**Source data**
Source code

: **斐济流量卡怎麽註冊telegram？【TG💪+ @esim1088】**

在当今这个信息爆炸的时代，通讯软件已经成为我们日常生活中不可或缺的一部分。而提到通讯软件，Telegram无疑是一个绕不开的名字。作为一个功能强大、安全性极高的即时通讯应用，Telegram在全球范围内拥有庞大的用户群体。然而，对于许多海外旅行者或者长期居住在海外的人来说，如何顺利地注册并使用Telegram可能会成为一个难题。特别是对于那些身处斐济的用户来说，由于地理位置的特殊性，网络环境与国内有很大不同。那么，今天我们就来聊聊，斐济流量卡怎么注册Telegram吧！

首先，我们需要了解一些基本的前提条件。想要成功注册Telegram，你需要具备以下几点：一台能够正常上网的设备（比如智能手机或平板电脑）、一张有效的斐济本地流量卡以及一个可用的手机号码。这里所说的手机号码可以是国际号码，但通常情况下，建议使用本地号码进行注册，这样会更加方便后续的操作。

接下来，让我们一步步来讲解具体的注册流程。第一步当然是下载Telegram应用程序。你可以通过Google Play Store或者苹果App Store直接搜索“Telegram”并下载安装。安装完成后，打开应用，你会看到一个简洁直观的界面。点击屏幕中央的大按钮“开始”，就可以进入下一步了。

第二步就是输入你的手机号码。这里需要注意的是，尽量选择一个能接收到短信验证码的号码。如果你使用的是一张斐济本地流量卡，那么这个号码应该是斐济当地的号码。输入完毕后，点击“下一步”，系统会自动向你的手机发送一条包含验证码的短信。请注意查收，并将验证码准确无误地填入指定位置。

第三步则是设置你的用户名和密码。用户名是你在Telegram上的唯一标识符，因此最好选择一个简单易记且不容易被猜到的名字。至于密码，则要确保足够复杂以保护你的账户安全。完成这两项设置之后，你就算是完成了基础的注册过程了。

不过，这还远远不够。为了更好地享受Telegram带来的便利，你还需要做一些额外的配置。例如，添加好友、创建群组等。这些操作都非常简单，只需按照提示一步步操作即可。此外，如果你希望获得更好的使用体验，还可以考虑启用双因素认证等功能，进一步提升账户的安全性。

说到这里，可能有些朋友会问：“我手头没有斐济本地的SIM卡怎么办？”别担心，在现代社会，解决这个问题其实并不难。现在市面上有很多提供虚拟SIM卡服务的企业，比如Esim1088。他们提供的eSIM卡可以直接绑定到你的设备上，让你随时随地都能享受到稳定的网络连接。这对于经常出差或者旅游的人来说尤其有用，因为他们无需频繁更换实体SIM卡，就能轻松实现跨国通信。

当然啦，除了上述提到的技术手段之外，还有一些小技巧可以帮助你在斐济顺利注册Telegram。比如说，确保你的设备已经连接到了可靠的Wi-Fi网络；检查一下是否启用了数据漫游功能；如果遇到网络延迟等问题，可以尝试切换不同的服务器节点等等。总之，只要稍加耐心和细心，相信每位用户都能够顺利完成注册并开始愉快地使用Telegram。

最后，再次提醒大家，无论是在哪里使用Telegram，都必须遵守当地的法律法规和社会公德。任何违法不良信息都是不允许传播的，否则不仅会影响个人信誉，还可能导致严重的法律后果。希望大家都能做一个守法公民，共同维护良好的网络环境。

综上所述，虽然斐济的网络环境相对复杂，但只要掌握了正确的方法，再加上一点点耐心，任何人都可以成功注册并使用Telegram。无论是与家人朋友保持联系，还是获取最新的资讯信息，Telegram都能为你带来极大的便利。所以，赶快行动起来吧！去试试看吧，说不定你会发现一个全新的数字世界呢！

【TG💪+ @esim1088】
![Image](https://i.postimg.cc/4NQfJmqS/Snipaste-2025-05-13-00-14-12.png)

**Instructions for the task**
Each record must be output exactly, with none omitted.

**Response for this exercise**
Source code

: **斐济流量卡怎麽註冊telegram？【TG💪+ @esim1088】**

在当今这个信息爆炸的时代，通讯软件已经成为我们日常生活中不可或缺的一部分。而提到通讯软件，Telegram无疑是一个绕不开的名字。作为一个功能强大、安全性极高的即时通讯应用，Telegram在全球范围内拥有庞大的用户群体。然而，对于许多海外旅行者或者长期居住在海外的人来说，如何顺利地注册并使用Telegram可能会成为一个难题。特别是对于那些身处斐济的用户来说，由于地理位置的特殊性，网络环境与国内有很大不同。那么，今天我们就来聊聊，斐济流量卡怎么注册Telegram吧！

首先，我们需要了解一些基本的前提条件。想要成功注册Telegram，你需要具备以下几点：一台能够正常上网的设备（比如智能手机或平板电脑）、一张有效的斐济本地流量卡以及一个可用的手机号码。这里所说的手机号码可以是国际号码，但通常情况下，建议使用本地号码进行注册，这样会更加方便后续的操作。

接下来，让我们一步步来讲解具体的注册流程。第一步当然是下载Telegram应用程序。你可以通过Google Play Store或者苹果App Store直接搜索“Telegram”并下载安装。安装完成后，打开应用，你会看到一个简洁直观的界面。点击屏幕中央的大按钮“开始”，就可以进入下一步了。

第二步就是输入你的手机号码。这里需要注意的是，尽量选择一个能接收到短信验证码的号码。如果你使用的是一张斐济本地流量卡，那么这个号码应该是斐济当地的号码。输入完毕后，点击“下一步”，系统会自动向你的手机发送一条包含验证码的短信。请注意查收，并将验证码准确无误地填入指定位置。

第三步则是设置你的用户名和密码。用户名是你在Telegram上的唯一标识符，因此最好选择一个简单易记且不容易被猜到的名字。至于密码，则要确保足够复杂以保护你的账户安全。完成这两项设置之后，你就算是完成了基础的注册过程了。

不过，这还远远不够。为了更好地享受Telegram带来的便利，你还需要做一些额外的配置。例如，添加好友、创建群组等。这些操作都非常简单，只需按照提示一步步操作即可。此外，如果你希望获得更好的使用体验，还可以考虑启用双因素认证等功能，进一步提升账户的安全性。

说到这里，可能有些朋友会问：“我手头没有斐济本地的SIM卡怎么办？”别担心，在现代社会，解决这个问题其实并不难。现在市面上有很多提供虚拟SIM卡服务的企业，比如Esim1088。他们提供的eSIM卡可以直接绑定到你的设备上，让你随时随地都能享受到稳定的网络连接。这对于经常出差或者旅游的人来说尤其有用，因为他们无需频繁更换实体SIM卡，就能轻松实现跨国通信。

当然啦，除了上述提到的技术手段之外，还有一些小技巧可以帮助你在斐济顺利注册Telegram。比如说，确保你的设备已经连接到了可靠的Wi-Fi网络；检查一下是否启用了数据漫游功能；如果遇到网络延迟等问题，可以尝试切换不同的服务器节点等等。总之，只要稍加耐心和细心，相信每位用户都能够顺利完成注册并开始愉快地使用Telegram。

最后，再次提醒大家，无论是在哪里使用Telegram，都必须遵守当地的法律法规和社会公德。任何违法不良信息都是不允许传播的，否则不仅会影响个人信誉，还可能导致严重的法律后果。希望大家都能做一个守法公民，共同维护良好的网络环境。

综上所述，虽然斐济的网络环境相对复杂，但只要掌握了正确的方法，再加上一点点耐心，任何人都可以成功注册并使用Telegram。无论是与家人朋友保持联系，还是获取最新的资讯信息，Telegram都能为你带来极大的便利。所以，赶快行动起来吧！去试试看吧，说不定你会发现一个全新的数字世界呢！

【TG💪+ @esim1088】
![Image](https://i.postimg.cc/4NQfJmqS/Snipaste-2025-05-13-00-14-12.png)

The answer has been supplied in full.